The Market Knows More Than You Do

AI, Testing, and Market Validation

The Market Knows More Than You Do AI Just Helps You Find Out Faster

One of the biggest mistakes creators, entrepreneurs, and builders make is believing they know what people want before the market responds.

AI does not remove uncertainty. It helps you test ideas faster.

Over the last 23 years, I’ve built businesses in mobile apps, software, ecommerce, websites, and now AI tools. One lesson has shown up in every business. The market is smarter than I am. Not because I’m unintelligent. Because the market gives feedback. It tells you what people actually want.

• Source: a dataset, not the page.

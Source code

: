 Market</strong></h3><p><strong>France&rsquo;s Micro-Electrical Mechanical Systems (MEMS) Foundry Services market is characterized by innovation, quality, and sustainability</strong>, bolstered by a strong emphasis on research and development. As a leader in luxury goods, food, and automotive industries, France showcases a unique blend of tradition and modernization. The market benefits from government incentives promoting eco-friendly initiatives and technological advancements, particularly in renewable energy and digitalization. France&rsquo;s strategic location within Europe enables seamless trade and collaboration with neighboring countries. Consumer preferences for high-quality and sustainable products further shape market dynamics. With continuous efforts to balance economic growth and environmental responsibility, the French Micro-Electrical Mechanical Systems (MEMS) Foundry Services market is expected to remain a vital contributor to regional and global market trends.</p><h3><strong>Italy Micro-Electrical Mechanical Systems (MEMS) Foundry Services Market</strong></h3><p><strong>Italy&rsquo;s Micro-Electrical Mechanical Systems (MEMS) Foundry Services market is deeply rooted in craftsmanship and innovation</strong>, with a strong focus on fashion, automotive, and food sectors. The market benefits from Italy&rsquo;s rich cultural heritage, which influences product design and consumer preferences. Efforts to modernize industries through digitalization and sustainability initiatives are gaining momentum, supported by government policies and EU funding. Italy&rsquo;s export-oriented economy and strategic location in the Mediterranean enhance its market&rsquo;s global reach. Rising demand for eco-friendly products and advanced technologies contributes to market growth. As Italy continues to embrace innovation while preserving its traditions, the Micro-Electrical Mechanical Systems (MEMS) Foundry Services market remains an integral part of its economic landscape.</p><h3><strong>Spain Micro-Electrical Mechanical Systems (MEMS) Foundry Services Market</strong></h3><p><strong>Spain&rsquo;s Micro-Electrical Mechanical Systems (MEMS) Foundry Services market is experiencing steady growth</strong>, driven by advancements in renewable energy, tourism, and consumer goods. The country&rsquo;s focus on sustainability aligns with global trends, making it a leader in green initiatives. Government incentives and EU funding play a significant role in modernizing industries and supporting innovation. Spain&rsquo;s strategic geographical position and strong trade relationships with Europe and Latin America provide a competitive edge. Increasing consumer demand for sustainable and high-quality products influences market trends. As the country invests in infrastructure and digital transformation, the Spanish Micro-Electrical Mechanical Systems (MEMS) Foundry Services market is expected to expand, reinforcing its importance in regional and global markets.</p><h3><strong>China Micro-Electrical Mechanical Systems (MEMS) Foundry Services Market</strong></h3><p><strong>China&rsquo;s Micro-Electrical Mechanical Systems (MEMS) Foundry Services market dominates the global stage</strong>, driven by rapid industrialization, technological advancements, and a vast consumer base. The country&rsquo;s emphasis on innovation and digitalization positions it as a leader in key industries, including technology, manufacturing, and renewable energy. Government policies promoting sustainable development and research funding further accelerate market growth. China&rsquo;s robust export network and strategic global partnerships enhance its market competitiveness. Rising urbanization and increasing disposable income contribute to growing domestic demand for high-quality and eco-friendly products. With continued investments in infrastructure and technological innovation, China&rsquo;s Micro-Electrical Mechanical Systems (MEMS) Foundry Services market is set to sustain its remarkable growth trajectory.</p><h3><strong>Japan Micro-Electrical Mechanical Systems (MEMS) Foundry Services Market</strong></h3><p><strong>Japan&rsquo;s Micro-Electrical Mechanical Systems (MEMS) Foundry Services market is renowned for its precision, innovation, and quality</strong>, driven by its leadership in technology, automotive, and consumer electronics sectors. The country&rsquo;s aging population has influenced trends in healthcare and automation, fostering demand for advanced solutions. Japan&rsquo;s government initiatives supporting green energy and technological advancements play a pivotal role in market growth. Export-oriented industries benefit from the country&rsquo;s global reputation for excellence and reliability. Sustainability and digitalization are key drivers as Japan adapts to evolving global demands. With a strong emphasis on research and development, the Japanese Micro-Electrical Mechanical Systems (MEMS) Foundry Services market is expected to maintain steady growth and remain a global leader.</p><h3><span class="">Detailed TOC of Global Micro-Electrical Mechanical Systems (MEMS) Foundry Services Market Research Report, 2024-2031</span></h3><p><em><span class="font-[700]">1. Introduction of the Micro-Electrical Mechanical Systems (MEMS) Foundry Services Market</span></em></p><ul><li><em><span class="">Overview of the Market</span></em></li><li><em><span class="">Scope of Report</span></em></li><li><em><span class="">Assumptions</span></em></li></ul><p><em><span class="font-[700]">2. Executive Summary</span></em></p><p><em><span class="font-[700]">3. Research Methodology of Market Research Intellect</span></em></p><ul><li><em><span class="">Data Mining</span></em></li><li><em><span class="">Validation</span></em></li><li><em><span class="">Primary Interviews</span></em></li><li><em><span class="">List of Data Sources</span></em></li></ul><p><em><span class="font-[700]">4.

And most entrepreneurs spend too much time trying to predict the answer instead of listening to it. AI is making that mistake easier than ever. It’s also making it easier to avoid.

I know because I have made that mistake myself.

The lesson keeps repeating: Over the years I have:

• Built 624 mobile apps

• Generated 8 million downloads

• Produced over 6 million YouTube views

• Sold four businesses

• Built websites that reached 180,000 visitors per month

Those numbers sound impressive.

But they all came from the same process:

Test.

Track.

Improve.

Repeat.

The market knows more than you do.

The faster you accept that, the faster you make progress.

The Trap Most People Fall Into

Most people spend months building, planning, tweaking, polishing, and adding features.

Then they launch and wait for validation.

Sometimes it comes. Often it does not.

The problem is not effort.

The problem is that the effort happened before the learning.

The market never got a vote.

Most people think AI is about creating more content.

I think that misses the point.

The real advantage of AI is testing.

Instead of writing one headline, you can generate twenty.

Instead of trying one angle, you can explore ten.

Instead of spending weeks creating something nobody wants, you can get feedback much faster.

One of My Biggest Failures Took Two Years

Years ago, I worked on a mobile game that I genuinely believed could be a major success.

I spent almost two years improving it, refining gameplay, adding features, and trying to make it better.

At one point, a Google employee told me it was better than many of the games in the top charts.

I thought I was onto something.

The market disagreed.

The game never became the success I expected.

That experience taught me something important:

Quality matters. But market demand matters more.

The Winning Idea Is Often Not Your First Idea

Another lesson I learned building hundreds of mobile apps was that my first idea was rarely my best idea.

Sometimes I would release an app expecting it to succeed. It did not.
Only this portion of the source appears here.